Melvin's extended family included most of Ridge, his coworkers on base and just about everyone he met. He is known for his generosity, his thoughtfulness and his true spirit of giving. Minnie joked that it was a good thing no one asked for her, because he would probably give her away too. His garden could feed most of the community and often did. He oystered and crabbed for hours, just to give stuff away. He never forgot anyone and was generous to everyone. He really never met a stranger. Minnie and Lyn sometimes stood around in Amish nurseries while Melvin talked plants for hours with other shoppers. He sometimes turned the conversation to politics and was never shy about his opinions. He often exclaimed to Lyn, "If only people would READ and EDUCATE themselves!"

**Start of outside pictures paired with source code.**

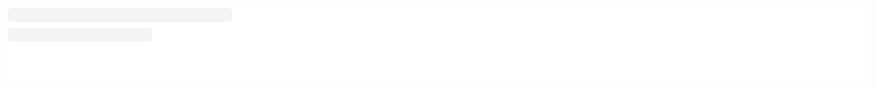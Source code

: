<div style="display: flex; flex-direction: column; flex-grow: 1; justify-content: center; margin-bottom: 24px;"> <div style=" background-color: #F4F4F4; border-radius: 4px; flex-grow: 0; height: 14px; margin-bottom: 6px; width: 224px;"></div> <div style=" background-color: #F4F4F4; border-radius: 4px; flex-grow: 0; height: 14px; width: 144px;"></div></div></a><p style=" color:#c9c8cd; font-family:Arial,sans-serif; font-size:14px; line-height:17px; margin-bottom:0; margin-top:8px; overflow:hidden; padding:8px 0 7px; text-align:center; text-overflow:ellipsis; white-space:nowrap;"><a href="https://www.instagram.com/p/BkXDBf6FlVc/" style=" color:#c9c8cd; font-family:Arial,sans-serif; font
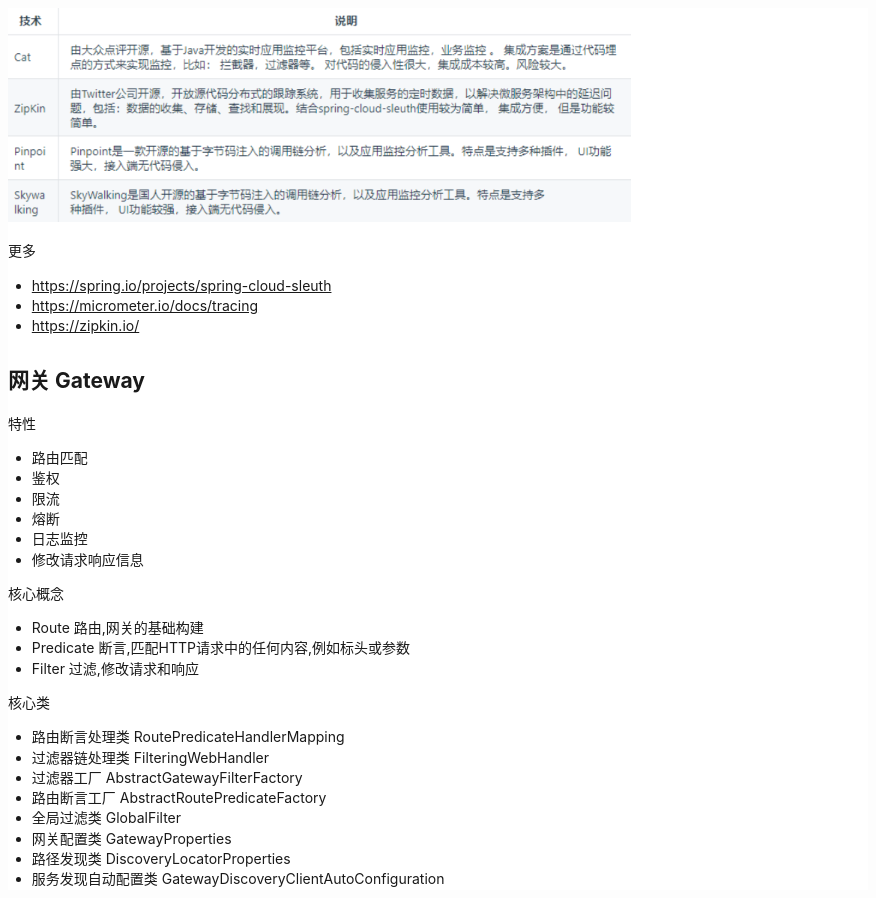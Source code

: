 ![007.png](image/007.png)

更多

- https://spring.io/projects/spring-cloud-sleuth
- https://micrometer.io/docs/tracing
- https://zipkin.io/

## 网关 Gateway

特性

- 路由匹配
- 鉴权
- 限流
- 熔断
- 日志监控
- 修改请求响应信息

核心概念

- Route 路由,网关的基础构建
- Predicate 断言,匹配HTTP请求中的任何内容,例如标头或参数
- Filter 过滤,修改请求和响应

核心类

- 路由断言处理类 RoutePredicateHandlerMapping
- 过滤器链处理类 FilteringWebHandler
- 过滤器工厂 AbstractGatewayFilterFactory
- 路由断言工厂 AbstractRoutePredicateFactory
- 全局过滤类 GlobalFilter
- 网关配置类 GatewayProperties
- 路径发现类 DiscoveryLocatorProperties
- 服务发现自动配置类 GatewayDiscoveryClientAutoConfiguration
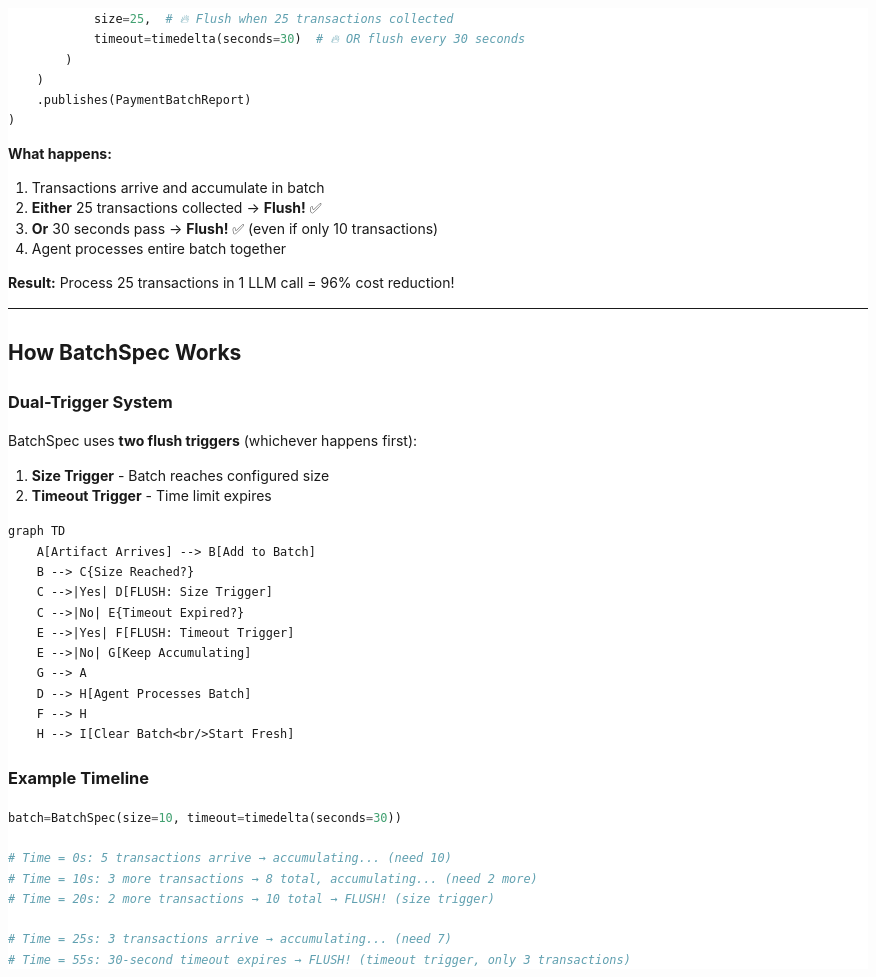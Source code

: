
 ```python
            size=25,  # 🔥 Flush when 25 transactions collected
            timeout=timedelta(seconds=30)  # 🔥 OR flush every 30 seconds
        )
    )
    .publishes(PaymentBatchReport)
)
```

**What happens:**
1. Transactions arrive and accumulate in batch
2. **Either** 25 transactions collected → **Flush!** ✅
3. **Or** 30 seconds pass → **Flush!** ✅ (even if only 10 transactions)
4. Agent processes entire batch together

**Result:** Process 25 transactions in 1 LLM call = 96% cost reduction!

---

## How BatchSpec Works

### Dual-Trigger System

BatchSpec uses **two flush triggers** (whichever happens first):

1. **Size Trigger** - Batch reaches configured size
2. **Timeout Trigger** - Time limit expires

```mermaid
graph TD
    A[Artifact Arrives] --> B[Add to Batch]
    B --> C{Size Reached?}
    C -->|Yes| D[FLUSH: Size Trigger]
    C -->|No| E{Timeout Expired?}
    E -->|Yes| F[FLUSH: Timeout Trigger]
    E -->|No| G[Keep Accumulating]
    G --> A
    D --> H[Agent Processes Batch]
    F --> H
    H --> I[Clear Batch<br/>Start Fresh]
```

### Example Timeline

```python
batch=BatchSpec(size=10, timeout=timedelta(seconds=30))

# Time = 0s: 5 transactions arrive → accumulating... (need 10)
# Time = 10s: 3 more transactions → 8 total, accumulating... (need 2 more)
# Time = 20s: 2 more transactions → 10 total → FLUSH! (size trigger)

# Time = 25s: 3 transactions arrive → accumulating... (need 7)
# Time = 55s: 30-second timeout expires → FLUSH! (timeout trigger, only 3 transactions)
```

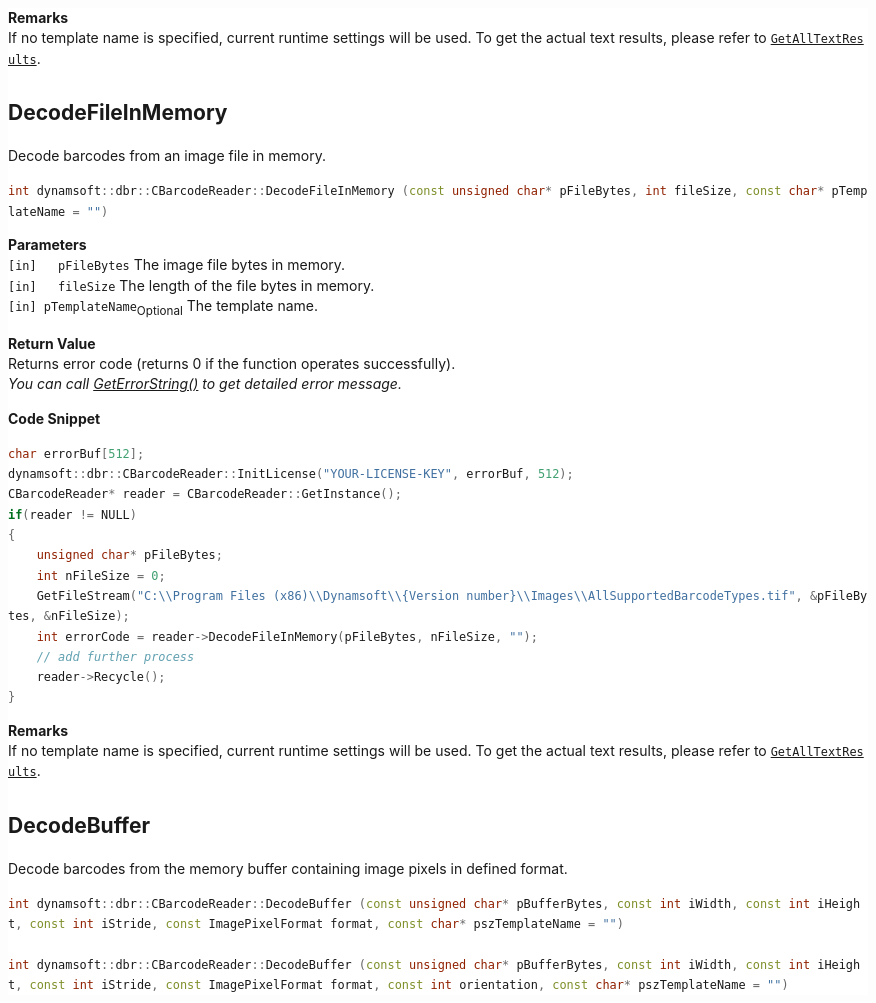 **Remarks**  
If no template name is specified, current runtime settings will be used. To get the actual text results, please refer to [`GetAllTextResults`](result.md#getalltextresults).







## DecodeFileInMemory

Decode barcodes from an image file in memory.   

```cpp
int dynamsoft::dbr::CBarcodeReader::DecodeFileInMemory (const unsigned char* pFileBytes, int fileSize, const char* pTemplateName = "")	
```   
   
**Parameters**  
`[in]	pFileBytes` The image file bytes in memory.   
`[in]	fileSize` The length of the file bytes in memory.   
`[in] pTemplateName`<sub>Optional</sub> The template name.

**Return Value**  
Returns error code (returns 0 if the function operates successfully).    
*You can call [GetErrorString()](general.md#geterrorstring) to get detailed error message.*   

**Code Snippet**  
```cpp
char errorBuf[512];
dynamsoft::dbr::CBarcodeReader::InitLicense("YOUR-LICENSE-KEY", errorBuf, 512);
CBarcodeReader* reader = CBarcodeReader::GetInstance();
if(reader != NULL)
{
	unsigned char* pFileBytes;
	int nFileSize = 0;
	GetFileStream("C:\\Program Files (x86)\\Dynamsoft\\{Version number}\\Images\\AllSupportedBarcodeTypes.tif", &pFileBytes, &nFileSize);
	int errorCode = reader->DecodeFileInMemory(pFileBytes, nFileSize, "");
    // add further process
    reader->Recycle();
}
```

**Remarks**  
If no template name is specified, current runtime settings will be used. To get the actual text results, please refer to [`GetAllTextResults`](result.md#getalltextresults).







## DecodeBuffer

Decode barcodes from the memory buffer containing image pixels in defined format.

```cpp
int dynamsoft::dbr::CBarcodeReader::DecodeBuffer (const unsigned char* pBufferBytes, const int iWidth, const int iHeight, const int iStride, const ImagePixelFormat format, const char* pszTemplateName = "")

int dynamsoft::dbr::CBarcodeReader::DecodeBuffer (const unsigned char* pBufferBytes, const int iWidth, const int iHeight, const int iStride, const ImagePixelFormat format, const int orientation, const char* pszTemplateName = "")

```
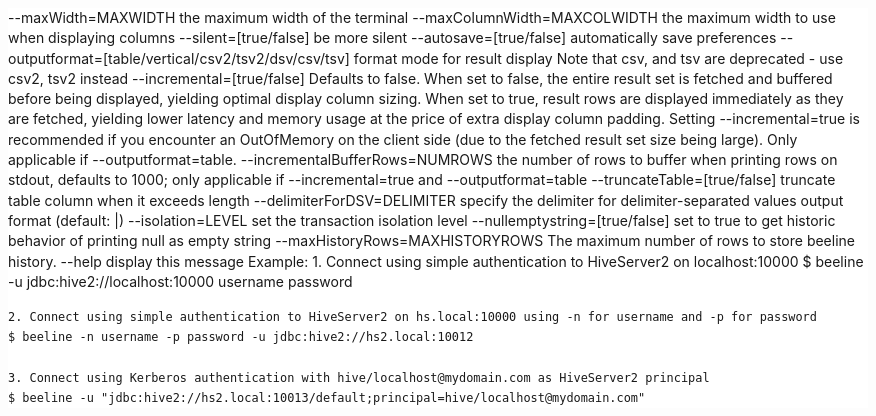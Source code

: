 </span>   -<span class="ruby">-maxWidth=<span class="hljs-constant">MAXWIDTH</span>             the maximum width of the terminal
</span>   -<span class="ruby">-maxColumnWidth=<span class="hljs-constant">MAXCOLWIDTH</span>    the maximum width to use <span class="hljs-keyword">when</span> displaying columns
</span>   -<span class="ruby">-silent=[<span class="hljs-keyword">true</span>/<span class="hljs-keyword">false</span>]           be more silent
</span>   -<span class="ruby">-autosave=[<span class="hljs-keyword">true</span>/<span class="hljs-keyword">false</span>]         automatically save preferences
</span>   -<span class="ruby">-outputformat=[table/vertical/csv2/tsv2/dsv/csv/tsv]  format mode <span class="hljs-keyword">for</span> result display
</span>                                   Note that csv, and tsv are deprecated - use csv2, tsv2 instead
   -<span class="ruby">-incremental=[<span class="hljs-keyword">true</span>/<span class="hljs-keyword">false</span>]      <span class="hljs-constant">Defaults</span> to <span class="hljs-keyword">false</span>. <span class="hljs-constant">When</span> set to <span class="hljs-keyword">false</span>, the entire result set
</span>                                   is fetched and buffered before being displayed, yielding optimal
                                   display column sizing. When set to true, result rows are displayed
                                   immediately as they are fetched, yielding lower latency and
                                   memory usage at the price of extra display column padding.
                                   Setting --incremental=true is recommended if you encounter an OutOfMemory
                                   on the client side (due to the fetched result set size being large).
                                   Only applicable if --outputformat=table.
   -<span class="ruby">-incrementalBufferRows=<span class="hljs-constant">NUMROWS</span> the number of rows to buffer <span class="hljs-keyword">when</span> printing rows on stdout,
</span>                                   defaults to 1000; only applicable if --incremental=true
                                   and --outputformat=table
   -<span class="ruby">-truncateTable=[<span class="hljs-keyword">true</span>/<span class="hljs-keyword">false</span>]    truncate table column <span class="hljs-keyword">when</span> it exceeds length
</span>   -<span class="ruby">-delimiterForDSV=<span class="hljs-constant">DELIMITER</span>     specify the delimiter <span class="hljs-keyword">for</span> delimiter-separated values output format (<span class="hljs-function">default: </span>|)
</span>   -<span class="ruby">-isolation=<span class="hljs-constant">LEVEL</span>               set the transaction isolation level
</span>   -<span class="ruby">-nullemptystring=[<span class="hljs-keyword">true</span>/<span class="hljs-keyword">false</span>]  set to <span class="hljs-keyword">true</span> to get historic behavior of printing null as empty string
</span>   -<span class="ruby">-maxHistoryRows=<span class="hljs-constant">MAXHISTORYROWS</span> <span class="hljs-constant">The</span> maximum number of rows to store beeline history.
</span>   -<span class="ruby">-help                          display this message
</span>
   Example:
    1. Connect using simple authentication to HiveServer2 on localhost:10000
    $ beeline -u jdbc:hive2://localhost:10000 username password

    2. Connect using simple authentication to HiveServer2 on hs.local:10000 using -n for username and -p for password
    $ beeline -n username -p password -u jdbc:hive2://hs2.local:10012

    3. Connect using Kerberos authentication with hive/localhost@mydomain.com as HiveServer2 principal
    $ beeline -u "jdbc:hive2://hs2.local:10013/default;principal=hive/localhost@mydomain.com"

A voracious reader, he read everything from the bible (cover to cover, many times) to fiction to biographies to how-to books. His brain was amazing, he could talk to anyone about anything and did. He never hardly sat still, always had something that he had to do. His best friend, his brother, John and he were inseparable. They split wood, cut trees, worked the tobacco and the garden, oystered and crabbed like one person. He loved sitting under a tree with his brothers having a drink at the end of the day talking about what had been done, what needed to be done and when it would be done.

Also, he was very charitable. He supported many local charities as well as children's charities overseas. A regular contributor to his local parishes, he also helped by giving his time and his energy to any project. A life-time member of the American Legion, he believed firmly in taking care of people who were in need. He was rare in that he did these things, but never talked about them. Just did what was needed, and went about his life. Melvin never needed people to know or give him kudos; he did good deeds from his heart.

Melvin could do just about anything. Once he took his old Mazda pickup back into the woods to bring back some wood. He filled it up, started the truck and the cab moved forward, but the bed didn't. Always crafty, he walked home and grabbed some wood, some bolts and a roll or two of duct tape and walked back. A few hours later he pulled up into the yard with a truck full of wood!

Melvin was a helluva ball player too. He played softball for years for the American Legion in Ridge. Infamous for never wearing shoes to play, Melvin was also known for his rocket arm from the outfield. Most of his family was right-handed, he was left-handed. The family had one glove for a right hander. Melvin would catch the ball, toss it into the air, rip the glove off his hand and throw it to the infield with the same hand and beat the runner most of the time. He was a legend and is in the Softball Hall of Fame.

Melvin was a true patriarch for his whole family. He took people to appointments, fixed appliances, babysat and ran errands and did just about everything for everyone. One of his happiest days was the day his great-granddaughter came into his life. Ariana Lyn was born in 2013 and was the light of Melvin's life since. He called her "Pop-Pop's baby doll" and she was one of the reasons he fought so hard to stay here.

Melvin will live on in the hearts of everyone he touched. His kindness, his generosity, his sense of fairness, his love are all gifts we will never forget and will always honor. In that spirit, we ask that donations be made in his name to St. Cecelia's Food Bank or to the Ridge Volunteer Rescue Squad. There will be no funeral/prayers. He absolutely loved family gatherings, with kids running and laughing and just having a blast. So we will host a party on May 15, 2016 in his memory at the American Legion in Ridge beginning at 1:00. Fr. Scott will offer a short prayer around 1:30. Then we will eat, drink and be happy in the knowledge that we were all so very lucky to have known such a great man. You can wear shoes if you want, but Dad wouldn't mind bare feet at all!